Acute up-regulation of glutamate uptake mediated by mGluR5a in reactive astrocytes

Abstract

Excitatory transmission in the CNS necessitates the existence of dynamic controls of the glutamate uptake achieved by astrocytes, both in physiological conditions and under pathological circumstances characterized by gliosis. In this context, this study was aimed at evaluating the involvement of group I metabotropic glutamate receptors (mGluR) in the regulation of glutamate transport in a model of rat astrocytes undergoing in vitro activation using a cocktail of growth factors (G5 supplement). The vast majority of the cells were found to take up aspartate, mainly through the glutamate/aspartate transporter (GLAST), and at least 60% expressed functional mGluR5a. When exposed for 15 s to the selective group I mGluR agonist (S)-3,5-dihydroxyphenylglycine, reactive astrocytes showed a significant increase in their capacity to take up aspartate. This effect was confirmed at the single-cell level, since activation of mGluRs significantly increased the initial slope of aspartate-dependent Na+ entry associated with the activity of glutamate transporters. This up-regulation was inhibited by an antagonist of mGluR5 and, more importantly, was sensitive to a specific glutamate transporter 1 (GLT-1) blocker.

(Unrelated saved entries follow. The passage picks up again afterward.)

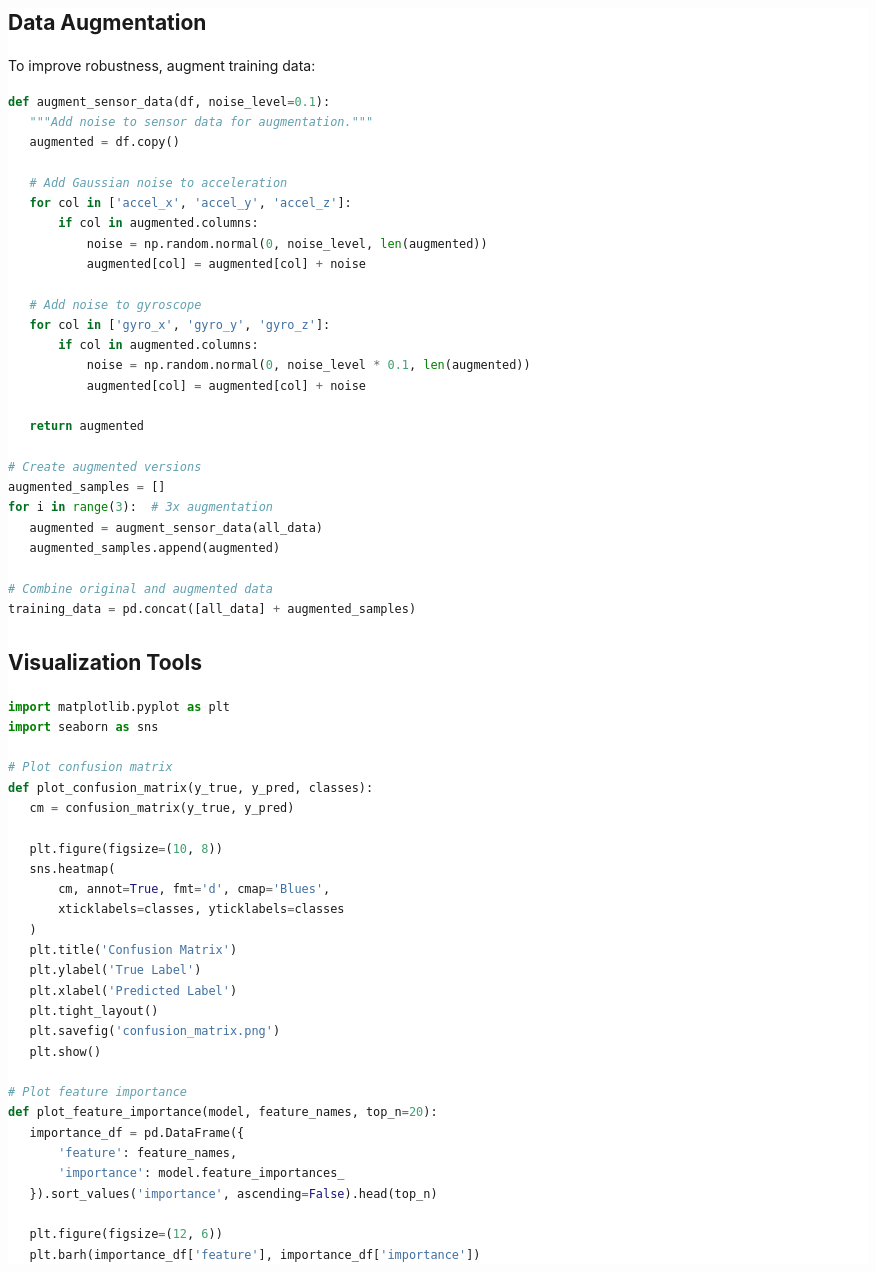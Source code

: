 ## Data Augmentation

To improve robustness, augment training data:

```python
def augment_sensor_data(df, noise_level=0.1):
   """Add noise to sensor data for augmentation."""
   augmented = df.copy()

   # Add Gaussian noise to acceleration
   for col in ['accel_x', 'accel_y', 'accel_z']:
       if col in augmented.columns:
           noise = np.random.normal(0, noise_level, len(augmented))
           augmented[col] = augmented[col] + noise

   # Add noise to gyroscope
   for col in ['gyro_x', 'gyro_y', 'gyro_z']:
       if col in augmented.columns:
           noise = np.random.normal(0, noise_level * 0.1, len(augmented))
           augmented[col] = augmented[col] + noise

   return augmented

# Create augmented versions
augmented_samples = []
for i in range(3):  # 3x augmentation
   augmented = augment_sensor_data(all_data)
   augmented_samples.append(augmented)

# Combine original and augmented data
training_data = pd.concat([all_data] + augmented_samples)
```

## Visualization Tools

```python
import matplotlib.pyplot as plt
import seaborn as sns

# Plot confusion matrix
def plot_confusion_matrix(y_true, y_pred, classes):
   cm = confusion_matrix(y_true, y_pred)

   plt.figure(figsize=(10, 8))
   sns.heatmap(
       cm, annot=True, fmt='d', cmap='Blues',
       xticklabels=classes, yticklabels=classes
   )
   plt.title('Confusion Matrix')
   plt.ylabel('True Label')
   plt.xlabel('Predicted Label')
   plt.tight_layout()
   plt.savefig('confusion_matrix.png')
   plt.show()

# Plot feature importance
def plot_feature_importance(model, feature_names, top_n=20):
   importance_df = pd.DataFrame({
       'feature': feature_names,
       'importance': model.feature_importances_
   }).sort_values('importance', ascending=False).head(top_n)

   plt.figure(figsize=(12, 6))
   plt.barh(importance_df['feature'], importance_df['importance'])
```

The acute influence of mGluR5 on aspartate uptake was phospholipase C- and protein kinase C-dependent, and was mimicked by phorbol esters. We conclude that mGluR5a contributes to a dynamic control of GLT-1 function in activated astrocytes, acting as a glial sensor of the extracellular glutamate concentration in order to acutely regulate the excitatory transmission.